GTDBTK speed on multiple CPUs

m.bernt · March 5, 2024, 8:51pm

I’m trying to get GTDBTk running on multiple CPUs, but it always has only an efficiency of a little more than 10%. I looked at top while running, and notices for instance that pplacer never uses more than 100% (but it’s called with -j …).

I’m using the latest version from biocontainers Quay (i.e. bioconda).

Input are 20 sequences with a total length of 300M.

Any ideas what I could try?

donovan.parks · March 6, 2024, 4:39pm

Hi. Are you running GTDB-Tk through a batch queueing system? We have noted odd behaviour from pplacer in the past in such cases:
https://ecogenomics.github.io/GTDBTk/faq.html?highlight=pplacer#gtdb-tk-reaches-the-memory-limit-pplacer-crashes

m.bernt · March 6, 2024, 6:03pm

I tried both. I ran it directly and via SLURM with the same effect. In both cases there was no memory problem (the program successfully finished).

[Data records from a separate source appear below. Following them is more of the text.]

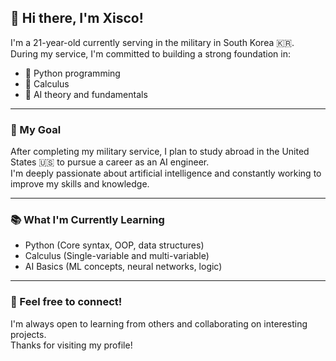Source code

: ## 👋 Hi there, I'm Xisco!

I'm a 21-year-old currently serving in the military in South Korea 🇰🇷.  
During my service, I'm committed to building a strong foundation in:

- 🐍 Python programming  
- 📐 Calculus  
- 🤖 AI theory and fundamentals  

---

### 🎯 My Goal

After completing my military service, I plan to study abroad in the United States 🇺🇸 to pursue a career as an AI engineer.  
I'm deeply passionate about artificial intelligence and constantly working to improve my skills and knowledge.

---

### 📚 What I'm Currently Learning

- Python (Core syntax, OOP, data structures)
- Calculus (Single-variable and multi-variable)
- AI Basics (ML concepts, neural networks, logic)

---

### 💬 Feel free to connect!

I'm always open to learning from others and collaborating on interesting projects.  
Thanks for visiting my profile!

I tried it again and have now realized that only in the Step 8 or 9 of the 9 steps more than 1 core is used. For my data the first pplacer steps that use only 1 core take a few minutes and the parallel step a few seconds. In summary this results in the observed low efficiency.

Is this typical? Or maybe a problem with IO…

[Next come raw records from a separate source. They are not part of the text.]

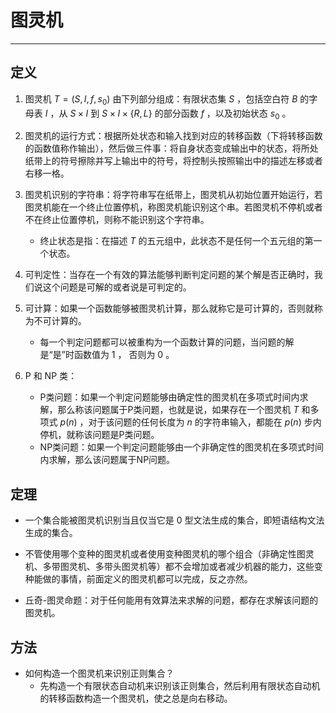 # 图灵机
---
## 定义
1. 图灵机 $T=(S,I,f,s_0)$ 由下列部分组成：有限状态集 $S$ ，包括空白符 $B$ 的字母表 $I$ ，从 $S\times I$ 到 $S\times I\times \{R,L\}$ 的部分函数 $f$ ，以及初始状态 $s_0$ 。

2. 图灵机的运行方式：根据所处状态和输入找到对应的转移函数（下将转移函数的函数值称作输出），然后做三件事：将自身状态变成输出中的状态，将所处纸带上的符号擦除并写上输出中的符号，将控制头按照输出中的描述左移或者右移一格。

3. 图灵机识别的字符串：将字符串写在纸带上，图灵机从初始位置开始运行，若图灵机能在一个终止位置停机，称图灵机能识别这个串。若图灵机不停机或者不在终止位置停机，则称不能识别这个字符串。
    * 终止状态是指：在描述 $T$ 的五元组中，此状态不是任何一个五元组的第一个状态。

4. 可判定性：当存在一个有效的算法能够判断判定问题的某个解是否正确时，我们说这个问题是可解的或者说是可判定的。

5. 可计算：如果一个函数能够被图灵机计算，那么就称它是可计算的，否则就称为不可计算的。
    * 每一个判定问题都可以被重构为一个函数计算的问题，当问题的解是“是”时函数值为 1 ， 否则为 0 。

6. P 和 NP 类：
    * P类问题：如果一个判定问题能够由确定性的图灵机在多项式时间内求解，那么称该问题属于P类问题，也就是说，如果存在一个图灵机 $T$ 和多项式 $p(n)$ ，对于该问题的任何长度为 $n$ 的字符串输入，都能在 $p(n)$ 步内停机，就称该问题是P类问题。
    * NP类问题：如果一个判定问题能够由一个非确定性的图灵机在多项式时间内求解，那么该问题属于NP问题。 

## 定理
* 一个集合能被图灵机识别当且仅当它是 0 型文法生成的集合，即短语结构文法生成的集合。

* 不管使用哪个变种的图灵机或者使用变种图灵机的哪个组合（非确定性图灵机、多带图灵机、多带头图灵机等）都不会增加或者减少机器的能力，这些变种能做的事情，前面定义的图灵机都可以完成，反之亦然。

* 丘奇-图灵命题：对于任何能用有效算法来求解的问题，都存在求解该问题的图灵机。

## 方法
* 如何构造一个图灵机来识别正则集合？
    * 先构造一个有限状态自动机来识别该正则集合，然后利用有限状态自动机的转移函数构造一个图灵机，使之总是向右移动。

Maybe this excerpt from the output gives a clue:

[2024-03-06 18:55:29] WARNING: 2 of 5 genomes have a warning (see summary file).
[2024-03-06 18:55:29] TASK: Placing 10 bacterial genomes into backbone reference tree with pplacer using 4 CPUs (be patient).
[2024-03-06 18:55:29] INFO: pplacer version: v1.1.alpha19-0-g807f6f3
==> Running pplacer v1.1.alpha19-0-g807f6f3 analysis on output_dir/align/gtdbtk.bac120.user_msa.fasta.gz==> Step 2 of 9: Pre-masking sequences.                                                                 [2024-03-06 18:57:46] INFO: Calculating RED values based on reference tree.                
[2024-03-06 18:57:47] INFO: 9 out of 10 have an class assignments. Those genomes will be reclassified.
[2024-03-06 18:57:47] TASK: Placing 2 bacterial genomes into class-level reference tree 7 (1/6) with pplacer using 4 CPUs (be patient).
==> Running pplacer v1.1.alpha19-0-g807f6f3 analysis on output_dir/classify/intermediate_results/pplacer==> Step 2 of 9: Pre-masking sequences.                                                                 ==>[2024-03-06 19:02:52] INFO: Calculating RED values based on reference tree.                
[2024-03-06 19:02:54] TASK: Traversing tree to determine classification method.
[2024-03-06 19:02:54] INFO: Completed 2 genomes in 0.00 seconds (14,926.35 genomes/second).
[2024-03-06 19:02:54] TASK: Calculating average nucleotide identity using FastANI (v1.32).
[2024-03-06 19:02:56] INFO: Completed 4 comparisons in 1.81 seconds (2.21 comparisons/second).
[2024-03-06 19:02:56] INFO: 0 genome(s) have been classified using FastANI and pplacer.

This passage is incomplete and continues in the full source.